We had ended up there quite randomly. We arrived in Joal by late afternoon that same day, after a long bus trip from Dakar, and were intending to get to Palmarin village, some way further south, on the same day, somehow. Some people we asked in Joal told us that we’d be able to find a sept-place taxi until late in the night. So, we thought we could spare the remaining daylight to visit the island of Fadiouth, located some few kilometers south of Joal.
So we did. We spent a very exhilarating evening in Fadiouth. But, coming back to Joal later, we could find no reasonably-priced means of transportation to take us to Palmarin. On top of that, we neither managed to find any budget accommodation option. Having spent some good deal of time wandering around Joal and asking in vain, we decided to head back to Fadiouth once again. There was that friendly chap, Alfonce, and his sister, who we had met earlier there and had invited us home for the night, but we had to kindly turn them down, as we were planning on leaving. The idea, now, was to get back there and try to find them again.
Back to the dark night and the lonely road, we were crossing that 500-meter long, scenic bridge connecting Fadiouth to the mainland. At some point by its beginning, we encountered a bunch of some friendly local lads coming the opposite way. They halted us to talk with us. We explained what our mission was, and – not surprisingly, as pretty much everyone in such a small African community usually is everyone’s relative – one of them, Tarou, happened to be Alfonce’s cousin. In their turn, they were on their way to attend some wrestling contest in Joal and invited us to join them. We agreed on a plan: Tarou would turn back to take us to his cousin’s house where we could leave our stuff first, and then we’d go to Joal together to attend the event.

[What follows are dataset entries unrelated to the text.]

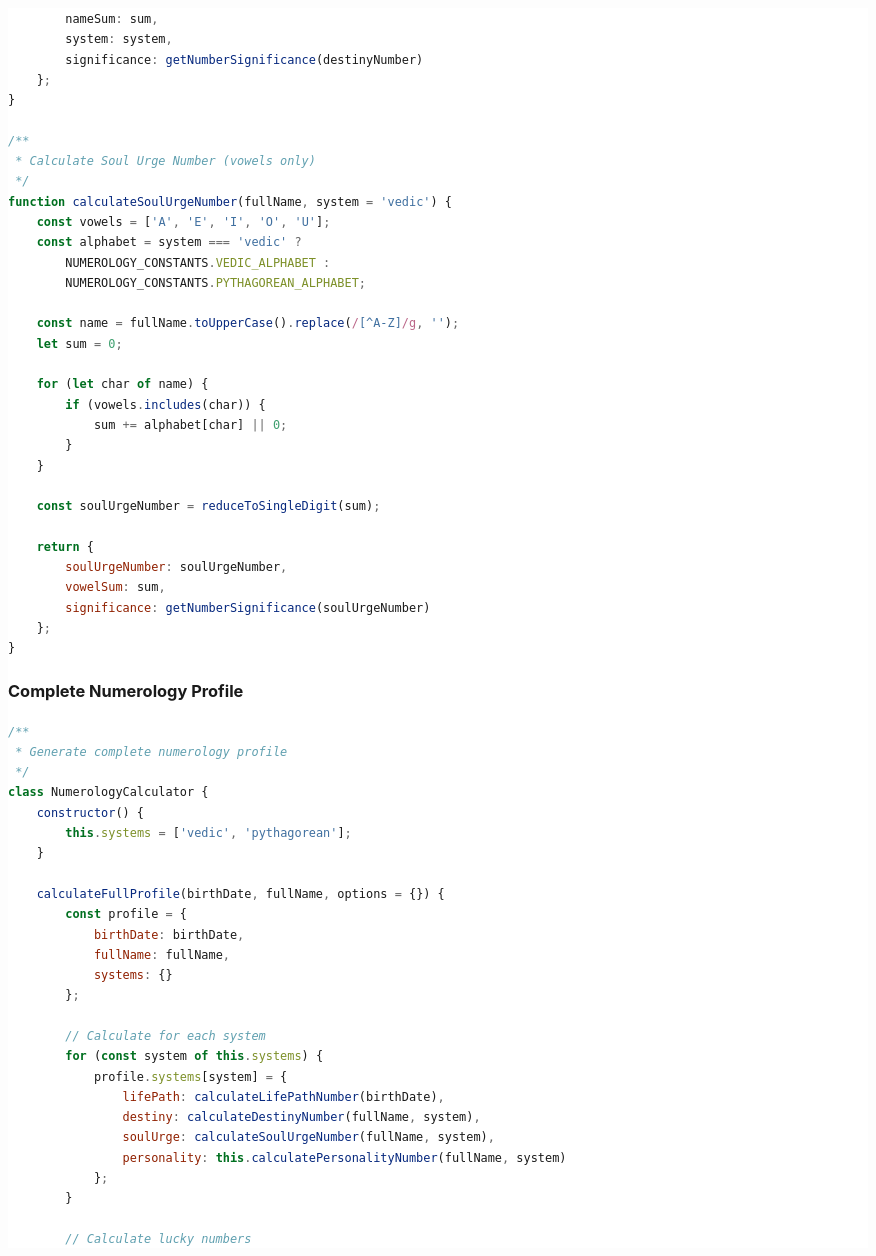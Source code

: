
 ```javascript
        nameSum: sum,
        system: system,
        significance: getNumberSignificance(destinyNumber)
    };
}

/**
 * Calculate Soul Urge Number (vowels only)
 */
function calculateSoulUrgeNumber(fullName, system = 'vedic') {
    const vowels = ['A', 'E', 'I', 'O', 'U'];
    const alphabet = system === 'vedic' ? 
        NUMEROLOGY_CONSTANTS.VEDIC_ALPHABET : 
        NUMEROLOGY_CONSTANTS.PYTHAGOREAN_ALPHABET;
    
    const name = fullName.toUpperCase().replace(/[^A-Z]/g, '');
    let sum = 0;
    
    for (let char of name) {
        if (vowels.includes(char)) {
            sum += alphabet[char] || 0;
        }
    }
    
    const soulUrgeNumber = reduceToSingleDigit(sum);
    
    return {
        soulUrgeNumber: soulUrgeNumber,
        vowelSum: sum,
        significance: getNumberSignificance(soulUrgeNumber)
    };
}
```

### Complete Numerology Profile

```javascript
/**
 * Generate complete numerology profile
 */
class NumerologyCalculator {
    constructor() {
        this.systems = ['vedic', 'pythagorean'];
    }

    calculateFullProfile(birthDate, fullName, options = {}) {
        const profile = {
            birthDate: birthDate,
            fullName: fullName,
            systems: {}
        };
        
        // Calculate for each system
        for (const system of this.systems) {
            profile.systems[system] = {
                lifePath: calculateLifePathNumber(birthDate),
                destiny: calculateDestinyNumber(fullName, system),
                soulUrge: calculateSoulUrgeNumber(fullName, system),
                personality: this.calculatePersonalityNumber(fullName, system)
            };
        }
        
        // Calculate lucky numbers
```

About an hour later, we were standing outside a large field on the outskirts of the town. We could have no sighting of what was happening inside, as large crowds were tightly amassed all around the wire fence defining its periphery. We could only hear that iterative drum pattern playing round and round accompanied by sedative chants, imbuing the atmosphere with a trance-inducing effect.

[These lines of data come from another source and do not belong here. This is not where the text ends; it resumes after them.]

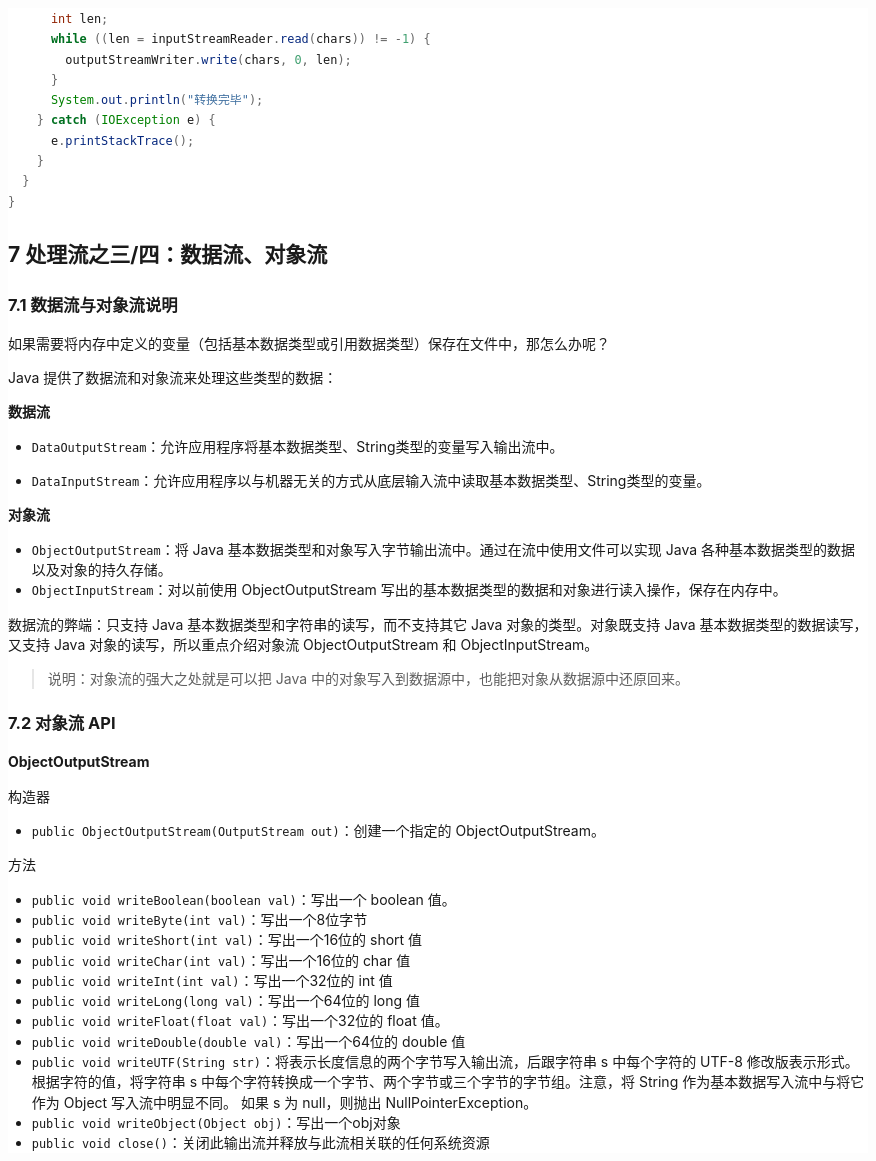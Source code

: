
 ```java
      int len;
      while ((len = inputStreamReader.read(chars)) != -1) {
        outputStreamWriter.write(chars, 0, len);
      }
      System.out.println("转换完毕");
    } catch (IOException e) {
      e.printStackTrace();
    }
  }
}
```

## 7 处理流之三/四：数据流、对象流

### 7.1 数据流与对象流说明

如果需要将内存中定义的变量（包括基本数据类型或引用数据类型）保存在文件中，那怎么办呢？

Java 提供了数据流和对象流来处理这些类型的数据：

**数据流**

- `DataOutputStream`：允许应用程序将基本数据类型、String类型的变量写入输出流中。

- `DataInputStream`：允许应用程序以与机器无关的方式从底层输入流中读取基本数据类型、String类型的变量。

**对象流**

- `ObjectOutputStream`：将 Java 基本数据类型和对象写入字节输出流中。通过在流中使用文件可以实现 Java 各种基本数据类型的数据以及对象的持久存储。
- `ObjectInputStream`：对以前使用 ObjectOutputStream 写出的基本数据类型的数据和对象进行读入操作，保存在内存中。

数据流的弊端：只支持 Java 基本数据类型和字符串的读写，而不支持其它 Java 对象的类型。对象既支持 Java 基本数据类型的数据读写，又支持 Java 对象的读写，所以重点介绍对象流 ObjectOutputStream 和 ObjectInputStream。

> 说明：对象流的强大之处就是可以把 Java 中的对象写入到数据源中，也能把对象从数据源中还原回来。

### 7.2 对象流 API

**ObjectOutputStream**

构造器

- `public ObjectOutputStream(OutputStream out)`：创建一个指定的 ObjectOutputStream。

方法

- `public void writeBoolean(boolean val)`：写出一个 boolean 值。
- `public void writeByte(int val)`：写出一个8位字节
- `public void writeShort(int val)`：写出一个16位的 short 值
- `public void writeChar(int val)`：写出一个16位的 char 值
- `public void writeInt(int val)`：写出一个32位的 int 值
- `public void writeLong(long val)`：写出一个64位的 long 值
- `public void writeFloat(float val)`：写出一个32位的 float 值。
- `public void writeDouble(double val)`：写出一个64位的 double 值
- `public void writeUTF(String str)`：将表示长度信息的两个字节写入输出流，后跟字符串 s 中每个字符的 UTF-8 修改版表示形式。根据字符的值，将字符串 s 中每个字符转换成一个字节、两个字节或三个字节的字节组。注意，将 String 作为基本数据写入流中与将它作为 Object 写入流中明显不同。 如果 s 为 null，则抛出 NullPointerException。
- `public void writeObject(Object obj)`：写出一个obj对象
- `public void close()`：关闭此输出流并释放与此流相关联的任何系统资源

We proceeded to the gate. We were originally asked for an extraordinary sum of money so to be granted entrance, which we refused to pay. A wrangle between Tarou and the gatekeeper followed up immediately after. I could not understand a word of what was said, but it surely was about Tarou chastising the gatekeeper for trying to rip us off. It resulted in us paying the normal price of the ticket and being let to come in.
To be honest, paying even the small amount of money the ticket cost, I did it in quite a yielding manner, so not to cause any discordance in the company, as I did not expect the contest to be anything so really spectacular, and did not feel super-excited about attending it. Upon entering, however, I was obliged to change my mind in the very instance. What we got to behold was beyond every expectation, absolutely astonishing!

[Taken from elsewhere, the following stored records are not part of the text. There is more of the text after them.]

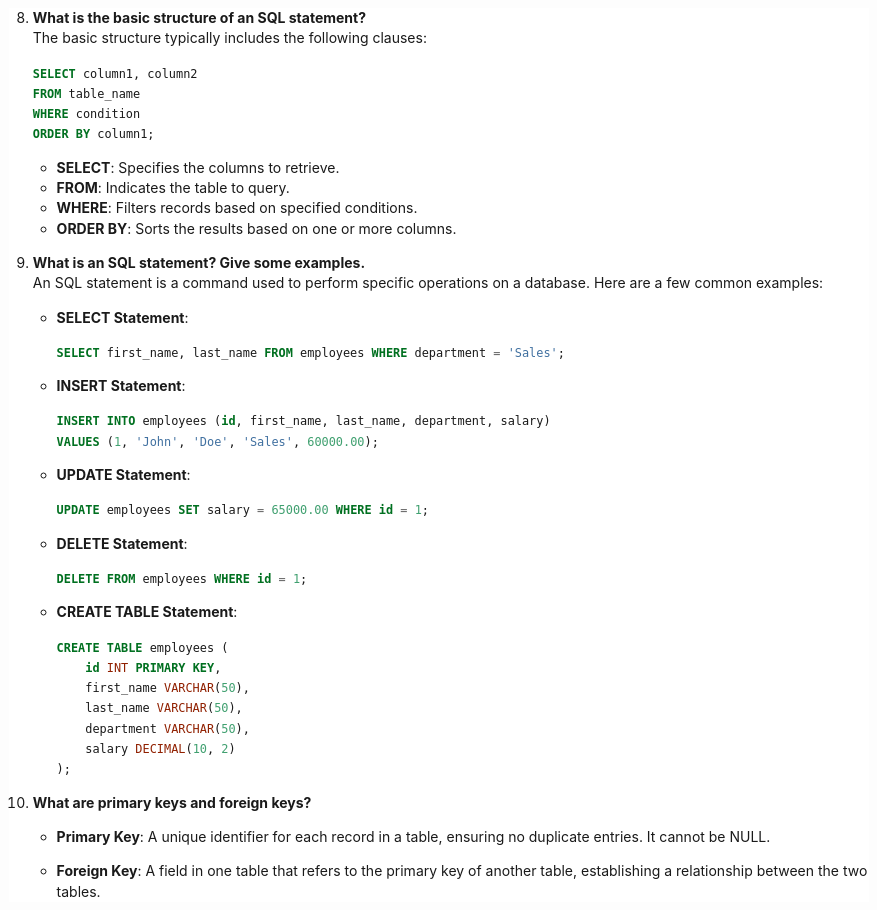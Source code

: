 
8. **What is the basic structure of an SQL statement?**  
   The basic structure typically includes the following clauses:
   ```sql
   SELECT column1, column2 
   FROM table_name 
   WHERE condition 
   ORDER BY column1;
   ```
   - **SELECT**: Specifies the columns to retrieve.
   - **FROM**: Indicates the table to query.
   - **WHERE**: Filters records based on specified conditions.
   - **ORDER BY**: Sorts the results based on one or more columns.


9. **What is an SQL statement? Give some examples.**  
   An SQL statement is a command used to perform specific operations on a database. Here are a few common examples:
   - **SELECT Statement**: 
     ```sql
     SELECT first_name, last_name FROM employees WHERE department = 'Sales';
     ```

   - **INSERT Statement**: 
     ```sql
     INSERT INTO employees (id, first_name, last_name, department, salary) 
     VALUES (1, 'John', 'Doe', 'Sales', 60000.00);
     ```

   - **UPDATE Statement**: 
     ```sql
     UPDATE employees SET salary = 65000.00 WHERE id = 1;
     ```

   - **DELETE Statement**: 
     ```sql
     DELETE FROM employees WHERE id = 1;
     ```

   - **CREATE TABLE Statement**: 
     ```sql
     CREATE TABLE employees (
         id INT PRIMARY KEY,
         first_name VARCHAR(50),
         last_name VARCHAR(50),
         department VARCHAR(50),
         salary DECIMAL(10, 2)
     );
     ```


10. **What are primary keys and foreign keys?**  
    - **Primary Key**: A unique identifier for each record in a table, ensuring no duplicate entries. It cannot be NULL.

    - **Foreign Key**: A field in one table that refers to the primary key of another table, establishing a 
    relationship between the two tables.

Apart from a platform reserved for some official-looking men, apparently the squirearchy of the town, there were no seats. We found a place to squat among the thousands of others doing so around the arena. The arena itself was some 100 m wide, and about 10 pairs of wrestlers were fighting fiercely on different spots around it, each pair watched by a referee. Those guys were towers, monsters, unnaturally huge, surely abusing anabolic steroids. They would be standing in a bending position, closely paying attention to the slightest of each other’s moves while circling one another and – in some sort of symbolic act, I think – plucking up handfuls of sand and hurling them through the air until, in some unsuspected instance, one would make the dash for the other first, whereupon a ferocious battle would start till one is laid flat. The winner then would celebrate frenetically amidst the delirious cheering of the crowd.
In the meanwhile, the rest of the wrestlers who waited for their turn to step into the arena and show what they’ve got, they would be circling the arena in a slow rhythmical pace directed by the percussion, in a sort of a ceremonial rapturous dance. This dance, I got to know, is performed because it is believed to increase their chances of winning. Besides their superhuman vigor, the wrestlers also rely on various other means of superstitious nature in order to meet with success in their field. For example, no serious contestant would ever consider fighting without having wrapped around some part of his body a giri-giri: a sort of magical talisman consisting of a piece of paper inscribed with verses of the Quran enclosed into a leather strap.
Njob wrestlers enjoy high esteem among the Senegalese society and are said to be immensely rich. How rich, I wasn’t able to get informed, however. Our friend Tarou tried to give us a picture, but he was quite unsure of it himself, it turned out… He first claimed that they make 100.000 CFA per match, but after noticing that we didn’t get much impressed, he changed it to “no, sorry, 100.000.000 I meant!”… still no exclamation of surprise, “no, sorry, more than that!”